Windrush 75

One of our Founders, Elaine Lewis Proudly Shares a Poignant Conversation with Her Mother

The Migration: My Mums Lived Experience

Both of my parents are from the Caribbean country Jamaica, born in Clarendon Mount Airy, also known as Mocco. My father came to the UK in the 1950s, as did my grandmother, while my mother followed in the early 1960s. As Windrush Day approaches, I thought it would be a good time to speak to my mother about her experiences back then, especially as a Black woman who managed to bring up four children on her own following the passing of my father.

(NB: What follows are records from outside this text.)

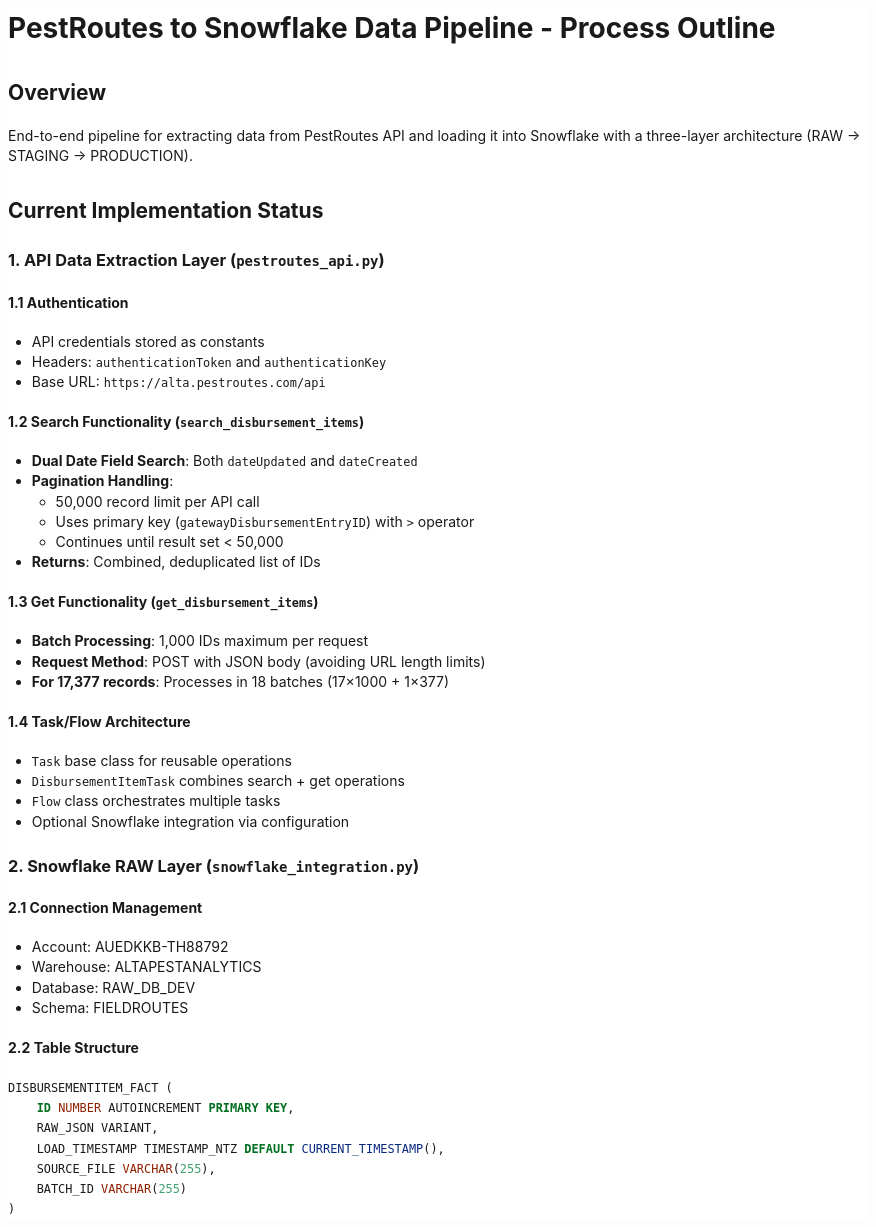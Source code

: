 # PestRoutes to Snowflake Data Pipeline - Process Outline

## Overview
End-to-end pipeline for extracting data from PestRoutes API and loading it into Snowflake with a three-layer architecture (RAW → STAGING → PRODUCTION).

## Current Implementation Status

### 1. API Data Extraction Layer (`pestroutes_api.py`)

#### 1.1 Authentication
- API credentials stored as constants
- Headers: `authenticationToken` and `authenticationKey`
- Base URL: `https://alta.pestroutes.com/api`

#### 1.2 Search Functionality (`search_disbursement_items`)
- **Dual Date Field Search**: Both `dateUpdated` and `dateCreated`
- **Pagination Handling**: 
  - 50,000 record limit per API call
  - Uses primary key (`gatewayDisbursementEntryID`) with `>` operator
  - Continues until result set < 50,000
- **Returns**: Combined, deduplicated list of IDs

#### 1.3 Get Functionality (`get_disbursement_items`)
- **Batch Processing**: 1,000 IDs maximum per request
- **Request Method**: POST with JSON body (avoiding URL length limits)
- **For 17,377 records**: Processes in 18 batches (17×1000 + 1×377)

#### 1.4 Task/Flow Architecture
- `Task` base class for reusable operations
- `DisbursementItemTask` combines search + get operations
- `Flow` class orchestrates multiple tasks
- Optional Snowflake integration via configuration

### 2. Snowflake RAW Layer (`snowflake_integration.py`)

#### 2.1 Connection Management
- Account: AUEDKKB-TH88792
- Warehouse: ALTAPESTANALYTICS
- Database: RAW_DB_DEV
- Schema: FIELDROUTES

#### 2.2 Table Structure
```sql
DISBURSEMENTITEM_FACT (
    ID NUMBER AUTOINCREMENT PRIMARY KEY,
    RAW_JSON VARIANT,
    LOAD_TIMESTAMP TIMESTAMP_NTZ DEFAULT CURRENT_TIMESTAMP(),
    SOURCE_FILE VARCHAR(255),
    BATCH_ID VARCHAR(255)
)
```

Assimilating to a New Culture

I wanted to know what it was like for her, so I asked Mum the question, “How did you find meeting people who looked and sounded different from you?” Coming from a place dominated by people who looked like herself, Mum said, “It was strange, and there were many white people who were not receptive to Black people back then.” She recalled an incident where she sat beside an elderly white man on the bus, and he got up and brushed past her to move to another seat. It left her feeling as if she were dirty or had the plague. Mum said, “There was nothing you could do about it; openly showing distaste towards Black people was normal behaviour back then.” She expressed that she had to endure a lot, but there were a few nice people who seemed intrigued by the early Windrush generation.

Community Spirit Amongst Black People

As I continued to listen, Mum took me down memory lane, reminiscing about the good times, the parties, and the community spirit amongst Black people as a source of solace. She talked about the Pardner/partnerships many joined to purchase properties since banks were not forthcoming with their lending. She felt that the community spirit to support each other had fractured due to rejection, sustainability challenges, and the Black community’s need for progress.

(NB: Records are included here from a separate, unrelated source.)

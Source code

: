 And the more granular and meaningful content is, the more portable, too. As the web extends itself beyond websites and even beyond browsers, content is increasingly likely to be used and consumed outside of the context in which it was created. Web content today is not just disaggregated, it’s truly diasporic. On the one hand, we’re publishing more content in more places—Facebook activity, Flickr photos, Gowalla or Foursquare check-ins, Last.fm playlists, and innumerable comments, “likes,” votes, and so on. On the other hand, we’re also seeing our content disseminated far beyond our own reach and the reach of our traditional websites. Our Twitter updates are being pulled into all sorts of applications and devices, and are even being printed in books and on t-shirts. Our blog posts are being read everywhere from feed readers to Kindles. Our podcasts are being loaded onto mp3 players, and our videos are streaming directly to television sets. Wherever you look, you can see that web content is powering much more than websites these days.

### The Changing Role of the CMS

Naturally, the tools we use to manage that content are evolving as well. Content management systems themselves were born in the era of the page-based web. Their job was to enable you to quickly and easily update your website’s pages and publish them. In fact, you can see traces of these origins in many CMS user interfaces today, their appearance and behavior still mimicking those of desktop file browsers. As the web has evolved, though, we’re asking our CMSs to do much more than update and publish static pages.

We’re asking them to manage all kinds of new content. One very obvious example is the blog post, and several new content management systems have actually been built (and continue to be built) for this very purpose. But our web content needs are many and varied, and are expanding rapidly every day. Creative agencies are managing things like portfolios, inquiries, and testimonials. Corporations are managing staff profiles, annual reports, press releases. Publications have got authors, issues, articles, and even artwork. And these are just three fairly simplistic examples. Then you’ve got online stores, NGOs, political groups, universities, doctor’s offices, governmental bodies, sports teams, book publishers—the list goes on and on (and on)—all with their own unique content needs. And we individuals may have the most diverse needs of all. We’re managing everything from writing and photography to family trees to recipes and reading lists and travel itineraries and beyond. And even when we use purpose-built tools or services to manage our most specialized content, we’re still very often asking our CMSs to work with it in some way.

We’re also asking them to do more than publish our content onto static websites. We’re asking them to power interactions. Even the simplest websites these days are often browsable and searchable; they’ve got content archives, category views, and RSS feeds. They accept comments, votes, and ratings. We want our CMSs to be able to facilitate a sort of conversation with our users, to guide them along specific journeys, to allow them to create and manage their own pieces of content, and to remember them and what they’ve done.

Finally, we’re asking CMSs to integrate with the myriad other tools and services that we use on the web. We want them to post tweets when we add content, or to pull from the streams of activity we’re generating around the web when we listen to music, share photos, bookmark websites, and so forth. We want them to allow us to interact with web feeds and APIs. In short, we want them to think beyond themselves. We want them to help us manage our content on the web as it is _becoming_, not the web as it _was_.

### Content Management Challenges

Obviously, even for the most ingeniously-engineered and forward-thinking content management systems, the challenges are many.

Working Life: Challenges & Contributions of Black Women & Men

I was keen to hear about finding work. Interestingly, Mum said it was easy for women to get unskilled labor jobs, but the pay was very low, particularly in factories, which were plentiful back then. Many women went into the care industry, working in hospitals and caring for the elderly. However, she mentioned that it was much harder for Black men, as white people were less receptive to them. Mum said many Black men had lost their way due to rejection, leading to abandoning their families, ending up in prison, or experiencing mental health issues due to stress and misdiagnosis. On a positive note, some went on to achieve great things, building empires across various industries, both before and after the Windrush era. I could see Mum smiling; she was proud of their accomplishments. She said Black people worked hard and made massive contributions to the country. While acknowledging the progress made, she believed that true equality had not yet been achieved and that there was still a long way to go.

Elaine Lewis – My Final Thoughts


The Windrush era brought back memories, some good and some bad! It’s understandable why there are mixed feelings.

Having this chat with Mum helped me understand why some of the older Windrush generation were so accepting of things and could have had a somewhat submissive mentality. I acknowledge that this may sound harsh and subjective, but it holds true. It’s important to recognize that some of this generation were individuals who did as they were told and understandably kept their heads down, while others refused to be treated as less back then.

As we celebrate Windrush 75 this year, I encourage you to ask yourself: Which one were you, or which one would you have.